== Problem to solve ==
When a line of the records contains "Deuxieme", copy it.

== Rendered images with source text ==
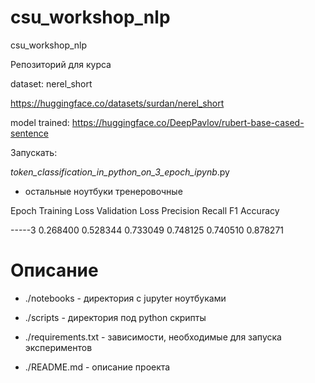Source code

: # csu_workshop_nlp

csu_workshop_nlp

Репозиторий для курса

dataset: nerel_short

https://huggingface.co/datasets/surdan/nerel_short

model trained: https://huggingface.co/DeepPavlov/rubert-base-cased-sentence

Запускать:

_token_classification_in_python_on_3_epoch_ipynb_.py

- остальные ноутбуки тренеровочные

Epoch	Training Loss	Validation Loss	Precision	Recall	F1	Accuracy

-----3	0.268400	0.528344	0.733049	0.748125	0.740510	0.878271

# Описание

- ./notebooks - директория с jupyter ноутбуками

- ./scripts - директория под python скрипты

- ./requirements.txt - зависимости, необходимые для запуска экспериментов

- ./README.md - описание проекта


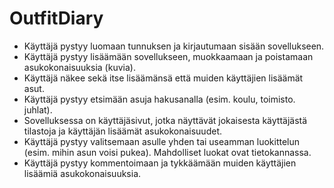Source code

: # OutfitDiary

* Käyttäjä pystyy luomaan tunnuksen ja kirjautumaan sisään sovellukseen.
* Käyttäjä pystyy lisäämään sovellukseen, muokkaamaan ja poistamaan asukokonaisuuksia (kuvia).
* Käyttäjä näkee sekä itse lisäämänsä että muiden käyttäjien lisäämät asut.
* Käyttäjä pystyy etsimään asuja hakusanalla (esim. koulu, toimisto. juhlat).
* Sovelluksessa on käyttäjäsivut, jotka näyttävät jokaisesta käyttäjästä tilastoja ja käyttäjän lisäämät asukokonaisuudet.
* Käyttäjä pystyy valitsemaan asulle yhden tai useamman luokittelun (esim. mihin asun voisi pukea). Mahdolliset luokat ovat tietokannassa.
* Käyttäjä pystyy kommentoimaan ja tykkäämään muiden käyttäjien lisäämiä asukokonaisuuksia.

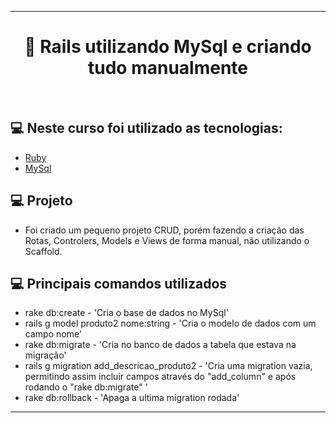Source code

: ---
<h1 align="center">
  🚀 Rails utilizando MySql e criando tudo manualmente
 
</h1>
<br>
 
## 💻 Neste curso foi utilizado as tecnologias:

- [Ruby](https://www.ruby-lang.org/pt/)
- [MySql](https://mysql.com/)

## 💻 Projeto

   - Foi criado um pequeno projeto CRUD, porém fazendo a criação das Rotas, Controlers, Models e Views de forma manual, não utilizando o Scaffold.

## 💻 Principais comandos utilizados
   - rake db:create - 'Cria o base de dados no MySql'
   - rails g model produto2 nome:string - 'Cria o modelo de dados com um campo nome'
   - rake db:migrate - 'Cria no banco de dados a tabela que estava na migração'
   - rails g migration add_descricao_produto2 - 'Cria uma migration vazia, permitindo assim incluir campos através do "add_column" e após rodando o "rake db:migrate" '
   - rake db:rollback - 'Apaga a ultima migration rodada'

 
 ----
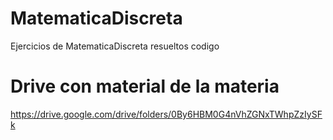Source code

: # MatematicaDiscreta
Ejercicios de MatematicaDiscreta resueltos codigo
# Drive con material de la materia
https://drive.google.com/drive/folders/0By6HBM0G4nVhZGNxTWhpZzIySFk
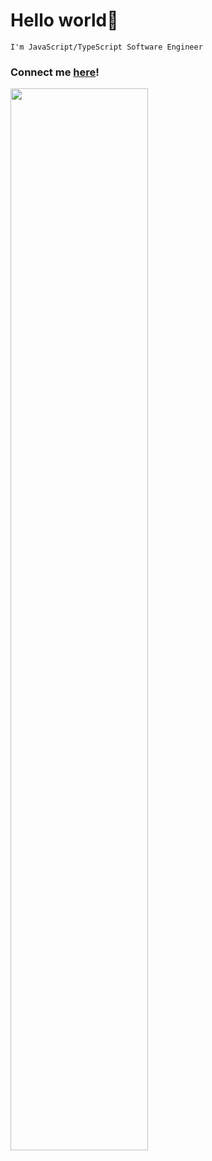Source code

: # Hello world👋

`I'm JavaScript/TypeScript Software Engineer`

### Connect me [here](./connection.md)!

<img 
     width="66%"
     src="https://github-readme-stats.vercel.app/api/top-langs/?username=JUSSIAR&count_private=true&langs_count=10&hide=html&layout=compact&hide_border=true&hide_title=true&theme=chartreuse-dark"
/>
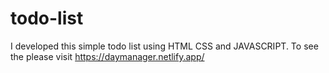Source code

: # todo-list
I developed this simple todo list using HTML CSS and  JAVASCRIPT. To see the please visit https://daymanager.netlify.app/
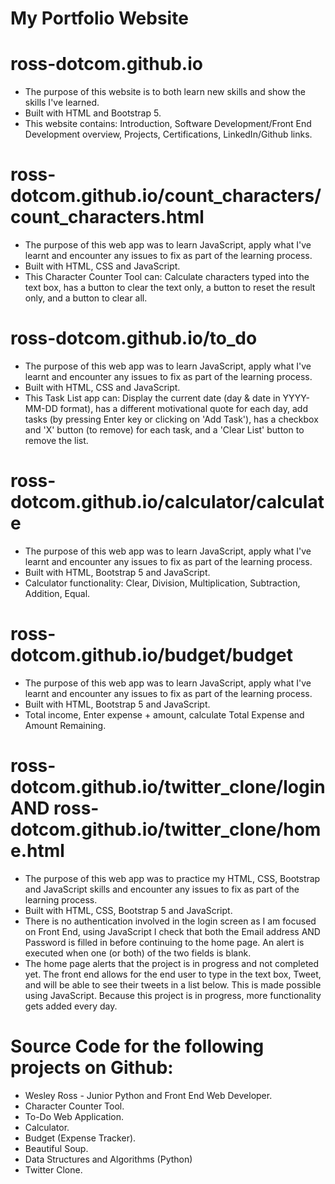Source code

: # My Portfolio Website

# ross-dotcom.github.io
* The purpose of this website is to both learn new skills and show the skills I've learned.
* Built with HTML and Bootstrap 5.
* This website contains: Introduction, Software Development/Front End Development overview, Projects, Certifications, LinkedIn/Github links.

# ross-dotcom.github.io/count_characters/count_characters.html
* The purpose of this web app was to learn JavaScript, apply what I've learnt and encounter any issues to fix as part of the learning process.
* Built with HTML, CSS and JavaScript.
* This Character Counter Tool can: Calculate characters typed into the text box, has a button to clear the text only, a button to reset the result only, and a button to clear all.

# ross-dotcom.github.io/to_do
* The purpose of this web app was to learn JavaScript, apply what I've learnt and encounter any issues to fix as part of the learning process.
* Built with HTML, CSS and JavaScript.
* This Task List app can: Display the current date (day & date in YYYY-MM-DD format), has a different motivational quote for each day, add tasks (by pressing Enter key or clicking on 'Add Task'), has a checkbox and 'X' button (to remove) for each task, and a 'Clear List' button to remove the list.

# ross-dotcom.github.io/calculator/calculate
* The purpose of this web app was to learn JavaScript, apply what I've learnt and encounter any issues to fix as part of the learning process.
* Built with HTML, Bootstrap 5 and JavaScript.
* Calculator functionality: Clear, Division, Multiplication, Subtraction, Addition, Equal.

# ross-dotcom.github.io/budget/budget
* The purpose of this web app was to learn JavaScript, apply what I've learnt and encounter any issues to fix as part of the learning process.
* Built with HTML, Bootstrap 5 and JavaScript.
* Total income, Enter expense + amount, calculate Total Expense and Amount Remaining.

# ross-dotcom.github.io/twitter_clone/login AND ross-dotcom.github.io/twitter_clone/home.html
* The purpose of this web app was to practice my HTML, CSS, Bootstrap and JavaScript skills and encounter any issues to fix as part of the learning process.
* Built with HTML, CSS, Bootstrap 5 and JavaScript.
* There is no authentication involved in the login screen as I am focused on Front End, using JavaScript I check that both the Email address AND Password is filled in before continuing to the home page. An alert is executed when one (or both) of the two fields is blank.
* The home page alerts that the project is in progress and not completed yet. The front end allows for the end user to type in the text box, Tweet, and will be able to see their tweets in a list below. This is made possible using JavaScript. Because this project is in progress, more functionality gets added every day.

# Source Code for the following projects on Github:
* Wesley Ross - Junior Python and Front End Web Developer.
* Character Counter Tool.
* To-Do Web Application.
* Calculator.
* Budget (Expense Tracker).
* Beautiful Soup.
* Data Structures and Algorithms (Python)
* Twitter Clone.
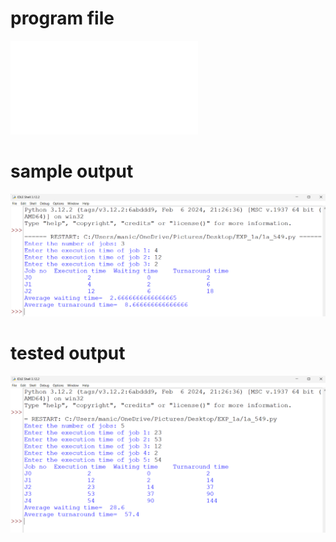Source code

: # program file
![# program file](9a_549.py)

# sample output
![# sample output](9a_SampleOutput_549.png)

# tested output
![# tested output](9a_TestedOutput_549.png)
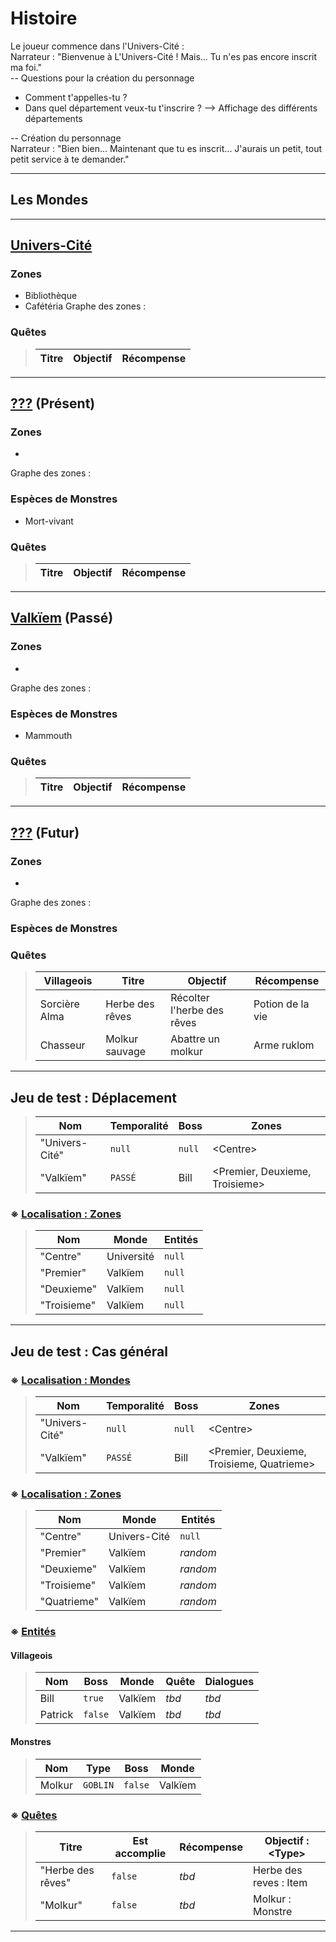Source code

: # Histoire

Le joueur commence dans l'Univers-Cité :  
Narrateur : "Bienvenue à L'Univers-Cité ! Mais... Tu n'es pas encore inscrit ma foi."  
-- Questions pour la création du personnage  
* Comment t'appelles-tu ?  
* Dans quel département veux-tu t'inscrire ? --> Affichage des différents départements 
 
-- Création du personnage  
Narrateur : "Bien bien... Maintenant que tu es inscrit... J'aurais un petit, tout petit service à te demander."  

<hr/>

## Les Mondes 
<hr/>

## <u>Univers-Cité</u>
### Zones
* Bibliothèque
* Cafétéria
Graphe des zones :  

### Quêtes
> | Titre | Objectif | Récompense |
> |---|---|---|
>

<hr/>

## <u>???</u> (Présent)
### Zones
* 
Graphe des zones :  

### Espèces de Monstres
* Mort-vivant
### Quêtes
> | Titre | Objectif | Récompense |
> |---|---|---|
>

<hr/>

## <u>Valkïem</u> (Passé)
### Zones
* 
Graphe des zones :  

### Espèces de Monstres
* Mammouth
### Quêtes
> | Titre | Objectif | Récompense |
> |---|---|---|
>

<hr/>

## <u>???</u> (Futur)
### Zones
* 
Graphe des zones :  

### Espèces de Monstres
### Quêtes
> | Villageois |Titre | Objectif | Récompense |
> |---|---|---|---|
> | Sorcière Alma |Herbe des rêves | Récolter l'herbe des rêves | Potion de la vie |
> | Chasseur |Molkur sauvage | Abattre un molkur | Arme ruklom|
  
  
<hr/>

## Jeu de test : Déplacement
> | Nom | Temporalité | Boss | Zones |
> | --- | --- | --- | --- |
> | "Univers-Cité" | `null` | `null` | \<Centre> |
> | "Valkïem" | `PASSÉ` | Bill | \<Premier, Deuxieme, Troisieme> |
### ※ <u>Localisation : Zones</u>
> | Nom | Monde | Entités |
> | --- | --- | --- |
> | "Centre" | Université | `null` |
> | "Premier" | Valkïem | `null` |
> | "Deuxieme" | Valkïem | `null` |
> | "Troisieme" | Valkïem | `null` |

<hr/>

## Jeu de test : Cas général
### ※ <u>Localisation : Mondes</u>
> | Nom | Temporalité | Boss | Zones |
> | --- | --- | --- | --- |
> | "Univers-Cité" | `null` | `null` | \<Centre> |
> | "Valkïem" | `PASSÉ` | Bill | \<Premier, Deuxieme, Troisieme, Quatrieme> |

### ※ <u>Localisation : Zones</u>
> | Nom | Monde | Entités |
> | --- | --- | --- |
> | "Centre" | Univers-Cité | `null` |
> | "Premier" | Valkïem | *random* |
> | "Deuxieme" | Valkïem | *random* |
> | "Troisieme" | Valkïem | *random* |
> | "Quatrieme" | Valkïem | *random* |

### ※ <u>Entités</u>
#### **Villageois**
> | Nom | Boss | Monde | Quête | Dialogues |
> | --- | --- | --- | --- | --- |
> | Bill | `true` | Valkïem | *tbd* | *tbd* |
> | Patrick | `false` | Valkïem | *tbd* | *tbd* |
#### **Monstres**
> | Nom | Type | Boss | Monde |
> | --- | --- | --- | --- |
> | Molkur | `GOBLIN` | `false` | Valkïem |


### ※ <u>Quêtes</u>
> | Titre | Est accomplie | Récompense | Objectif : \<Type> | 
> | --- | --- | --- | --- |
> | "Herbe des rêves" | `false` | *tbd* | Herbe des reves : Item |
> | "Molkur" | `false` | *tbd* | Molkur : Monstre |

<hr/>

== Result of this task ==
> | "Valkïem" | `PASSÉ` | Bill | \<Premier, Deuxieme, Troisieme> |
> | "Deuxieme" | Valkïem | `null` |
> | "Valkïem" | `PASSÉ` | Bill | \<Premier, Deuxieme, Troisieme, Quatrieme> |
> | "Deuxieme" | Valkïem | *random* |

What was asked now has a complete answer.